The novel begins with Amir the adult, receiving a phone call from someone from his past, informing him that ‘there is a way to be good again’. From the very start, the reader knows that Amir has done something wrong in the past and the indication of twenty-six years, accentuates just how significant this past event was. Amir later refers to this defining event as ‘my past of unatoned sins’, also suggesting that this moment led to additional ‘sins’ requiring expiation or making amends for harm to others. Therefore, the book begins with the premise that you cannot avoid the past, particularly if you have done something morally wrong; and that it is only a matter of time before you are made accountable for what you have done wrong. We later learn that the phone call to Amir was from Rahim Khan, who was perhaps the greatest support to Amir through his troubled childhood. Rahim Khan is also the keeper of the truth and the one who knows the sins of all involved in this story; and it is he who calls Amir back to Afghanistan to face what he has been responsible for and to try and attempt to rectify the horrifying consequences of the past.
When we learn that Amir witnessed Hassan being raped in the deserted alley and did not take action, we understand that the impact of this traumatic event defined the course of his life and consequently, cemented Hassan and Sohrab’s fate.

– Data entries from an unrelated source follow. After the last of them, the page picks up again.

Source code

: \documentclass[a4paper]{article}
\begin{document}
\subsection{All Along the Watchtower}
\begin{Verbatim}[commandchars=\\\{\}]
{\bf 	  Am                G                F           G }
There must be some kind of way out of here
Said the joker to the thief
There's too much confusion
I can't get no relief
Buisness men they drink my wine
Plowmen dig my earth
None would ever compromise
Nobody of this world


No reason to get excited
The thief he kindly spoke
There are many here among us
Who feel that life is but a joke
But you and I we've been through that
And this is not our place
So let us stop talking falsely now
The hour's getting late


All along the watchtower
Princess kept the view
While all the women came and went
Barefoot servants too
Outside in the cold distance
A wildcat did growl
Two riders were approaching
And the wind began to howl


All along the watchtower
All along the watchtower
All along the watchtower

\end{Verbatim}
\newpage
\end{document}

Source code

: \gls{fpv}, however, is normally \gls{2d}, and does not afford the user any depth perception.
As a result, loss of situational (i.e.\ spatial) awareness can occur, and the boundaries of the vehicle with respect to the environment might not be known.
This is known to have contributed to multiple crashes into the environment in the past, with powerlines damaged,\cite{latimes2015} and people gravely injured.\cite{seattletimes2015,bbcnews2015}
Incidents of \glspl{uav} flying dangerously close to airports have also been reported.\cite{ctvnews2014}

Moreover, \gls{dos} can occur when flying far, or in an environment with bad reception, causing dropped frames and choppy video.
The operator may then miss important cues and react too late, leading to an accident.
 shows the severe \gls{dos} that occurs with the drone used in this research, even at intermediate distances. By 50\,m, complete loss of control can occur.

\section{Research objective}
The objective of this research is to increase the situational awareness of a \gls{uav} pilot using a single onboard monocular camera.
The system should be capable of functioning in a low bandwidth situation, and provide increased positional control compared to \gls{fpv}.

Amir attempts to bury this event, lying to hide his cowardice from his father, leading to a lifetime of cover ups and guilt over what he should have done. When Amir says ‘that the past continues to claw its way out’, he understands that as much as he tried to bury the past, he was unable to. Amir’s feelings of guilt are a continual presence in his life, the images of dark stains on snow or discarded brown cord pants, symbolise Hassan’s rape and are triggered easily for Amir. He figuratively continues ‘peeking into that deserted alley’, viewing Assef’s violation of Hassan, as he keeps going over the events in his mind. The horror of this betrayal is compounded when Amir hides his watch and accuses Hassan of stealing it, resulting in the end of their friendship, as well as the end of the relationships between Baba, Ali and Hassan forever. Hassan keeps his silence about Amir’s actions, showing loyalty to his friend (and brother) till the end – and this too is something that Amir must live with. The attempt at forging a close relationship with Baba, is soon realised as unachievable and Amir is left with the emptiness and loneliness of someone who cannot share his shame with anyone.
Furthermore, when Amir finally returns to face Rahim Khan who he realises has known the truth all along, he is provided the opportunity to finally discuss the impact of these shameful secrets. He soon learns that there are additional secrets from the past that have come...

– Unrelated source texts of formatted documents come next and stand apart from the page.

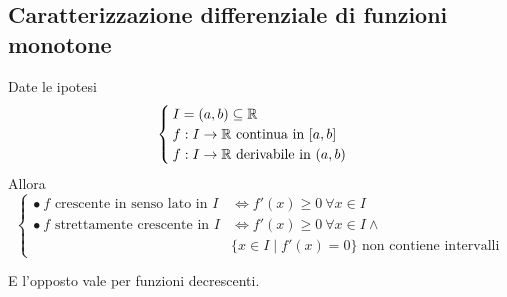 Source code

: \subsection[Funzioni monotone]{Caratterizzazione differenziale di funzioni monotone}
\label{der:monotone}
\begin{prop}
	Date le ipotesi
	\[
		\begin{cases}
			I=(a,b)\subseteq\mathbb{R}                   \\
			f:I\to\mathbb{R} \text{ continua in $[a,b]$} \\
			f:I\to\mathbb{R} \text{ derivabile in $(a,b)$}
		\end{cases}
	\]
	Allora
	\[
		\begin{cases}
			\bullet~ f \text{ crescente in senso lato in $I$} & \iff f'(x)\geq0~\forall x\in I                        \\
			\bullet~ f \text{ strettamente crescente in $I$}  & \iff f'(x)\geq0~\forall x\in I\land                   \\
			                                                  & \{x\in I\mid f'(x)=0\}\text{ non contiene intervalli}
		\end{cases}
	\]
\end{prop}
E l'opposto vale per funzioni decrescenti.
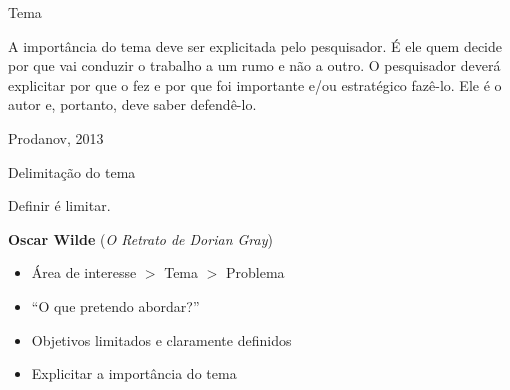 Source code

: \documentclass{beamer}
\begin{document}
\begin{frame}{Tema}
  \begin{block}{}
    \footnotesize
    A importância do tema deve ser explicitada pelo pesquisador. É ele
    quem decide por que vai conduzir o trabalho a um rumo e não a
    outro. O pesquisador deverá explicitar por que o fez e por que foi
    importante e/ou estratégico fazê-lo. Ele é o autor e, portanto,
    deve saber defendê-lo.
  \end{block}

  \vfill
  \scriptsize
  \hfill Prodanov, 2013
\end{frame}

\begin{frame}{Delimitação do tema}
  \begin{block}{}
    Definir é limitar.

    \bigskip
    \scriptsize
    \hfill {\bf Oscar Wilde} ({\em O Retrato de Dorian Gray})
  \end{block}
  \bigskip
  \begin{itemize}
    \footnotesize
  \item Área de interesse $>$ Tema $>$ Problema
  \item ``O que pretendo abordar?''
  \item Objetivos limitados e claramente definidos
  \item Explicitar a importância do tema
  \end{itemize}
\end{frame}



\end{document}
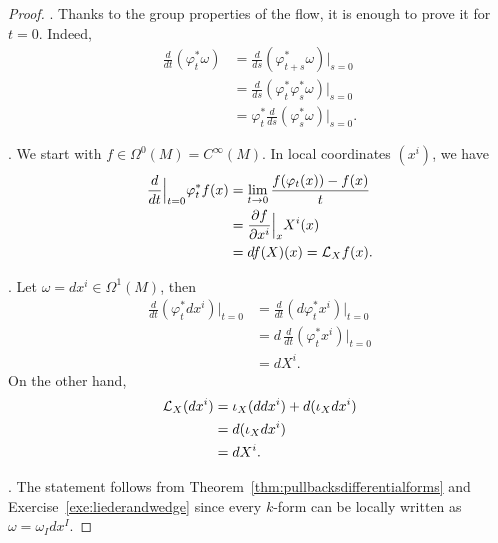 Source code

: \begin{proof}
	.
	Thanks to the group properties of the flow, it is enough to prove it for $t=0$.
	Indeed,
	\begin{align}
		\frac{d}{dt}(\varphi_t^* \omega)
		 & = \frac{d}{ds}(\varphi_{t+s}^* \omega)\Big|_{s=0}         \\
		 & = \frac{d}{ds}(\varphi_t^*\varphi_s^*\omega)\Big|_{s=0}   \\
		 & = \varphi^*_t \frac{d}{ds}(\varphi_s^*\omega)\Big|_{s=0}.
	\end{align}

	.
	We start with $f\in\Omega^0(M) = C^\infty(M)$.
	In local coordinates $(x^i)$, we have
	\begin{align}
		\frac{d}{dt}\Big|_{t=0}\varphi_t^* f(x)
		 & = \lim_{t\to0} \frac{f(\varphi_t(x)) - f(x)}{t} \\
		 & = \frac{\partial f}{\partial x^i}\Big|_x X^i(x) \\
		 & = df(X)(x) = \mathcal{L}_X f(x).
	\end{align}

	. Let $\omega = dx^i \in \Omega^1(M)$, then
	\begin{align}
		\frac{d}{dt}(\varphi_t^* dx^i)\Big|_{t=0}
		 & = \frac{d}{dt}(d\varphi_t^* x^i)\Big|_{t=0}    \\
		 & = d\, \frac{d}{dt}(\varphi_t^* x^i)\Big|_{t=0} \\
		 & = dX^i.
	\end{align}
	On the other hand,
	\begin{align}
		\mathcal{L}_X(dx^i)
		 & = \iota_X(ddx^i) + d(\iota_X dx^i) \\
		 & = d(\iota_X dx^i)                  \\
		 & = dX^i.
	\end{align}

	. The statement follows from Theorem~\ref{thm:pullbacksdifferentialforms} and Exercise~\ref{exe:liederandwedge} since every $k$-form can be locally written as $\omega = \omega_I dx^I$.
\end{proof}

References: to Hitler are linked to the character of Assef and the reader is led to believe that there have been many examples of social injustice in the past. The Kite Runner reflects the negativity that has been present in all past societies, such as: racism, sexism, religious fanaticism, opportunism and totalitarianism. The end of the novel appears to be some kind of a resolution but we are left feeling that the past will still influence the remaining characters. Amir will still continue to experience guilt about the past, Sohrab will never get over his past abuse and Soraya will have no choice but to support two people unable to completely put the past behind them. However, the ending has a positive message as they all move forward together and ‘end the cycle’, breaking past limitations and preserving what was ‘good’ about their culture.
The novel The Kite Runner operates on many levels and highlights the notion that by not doing everything possible to save the innocent or the oppressed of the world from the effects of abuse and evil, we run the risk of living a life of guilt, regret and eventually repeated injustice and power imbalances. Amir represents anyone who has ever betrayed a friend or family member to serve their own interests; although he was a child influenced by the dysfunctional relationship with his father, he still made a choice to be a bystander and do nothing, run away and try to forget and then lie to hide his weaknesses – and the past does catch up with him. Amir ultimately must live with himself and his conscience. He tries to bury the past and it does ‘claw’ its way back to attack him and it is a greater monster when the long term consequences of that one unchecked action occur. Amir tries to bury his past relationship with Hassan and in the end this is the ‘brush stroke of colour’ that becomes the most meaningful to him and drives him to save Sohrab and honour the ‘kinship that not even time could break’. You cannot bury the past, as it serves as a reminder about how you became the person you became and in the case of Amir, the past enabled him to work towards becoming the person he wanted to be – someone who displayed the selfless qualities of his friend Hassan.